Durante seis semanas por ano, o navio de investigação Celtic Explorer navega na plataforma atlântica da Irlanda.

Os cientistas do Instituto Marinho recolhem amostras que permitem avaliar a quantidade de peixe no mar e avaliar a sustentabilidade da pesca em cada zona específica.

"Saímos nesta altura do ano, para pescar e tentar avaliar o tamanho dos vários stocks de peixe e de todas as espécies demersais, ou seja, as espécies que vivem e se alimentam no fundo do mar. Queremos saber se as unidades populacionais estão a aumentar ou a diminuir e, em particular, concentramo-nos nos peixes jovens que vão começar a ser pescados", disse à euronews David Stokes, chefe da equipa de cientistas do Celtic Explorer que realiza o Irish Groundfish Survey 2021.

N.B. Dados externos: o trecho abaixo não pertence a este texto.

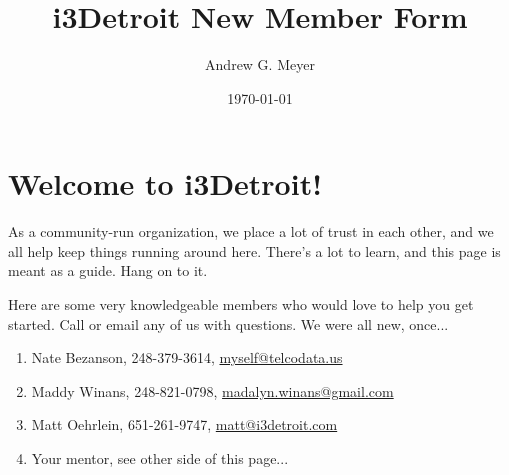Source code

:\documentclass[10pt,letterpaper]{article}
\begin{document}
    \author{Andrew G. Meyer}
    \title{i3Detroit New Member Form}
    \date{\today}
    
    \section*{\centering Welcome to i3Detroit!}
\noindent
As a community-run organization, we place a lot of trust in each other, and we all help keep things running around here. There's a lot to learn, and this page is meant as a guide. Hang on to it.

\noindent
Here are some very knowledgeable members who would love to help you get started. Call or email any of us with questions. We were all new, once...

    \begin{enumerate}
        \item Nate Bezanson, 248-379-3614, \href{mailto:myself@telcodata.us}{myself@telcodata.us}
        \item Maddy Winans, 248-821-0798, \href{mailto:madalyn.winans@gmail.com}{madalyn.winans@gmail.com}
        \item Matt Oehrlein, 651-261-9747, \href{mailto:matt@i3detroit.com}{matt@i3detroit.com}
        \item Your mentor, see other side of this page...
    \end{enumerate}
\end{document}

Os cientistas recolhem amostras em sítios específicos. O navio possui uma rede de arrasto especialmente concebida para capturar peixes de pequena dimensão. A amostra de peixes jovens é uma forma de prever o número de capturas disponíveis num futuro próximo. Para os cientistas a pesca sustentável deve basear-se na ciência

"Lançamos a rede que vai para o fundo do mar, e depois rebocamo-la ao longo do fundo do mar durante 30 minutos. Arrastamo-la de volta. O peixe é levado para a sala de peixes, onde é classificado em função da espécie", explicou David Stokes.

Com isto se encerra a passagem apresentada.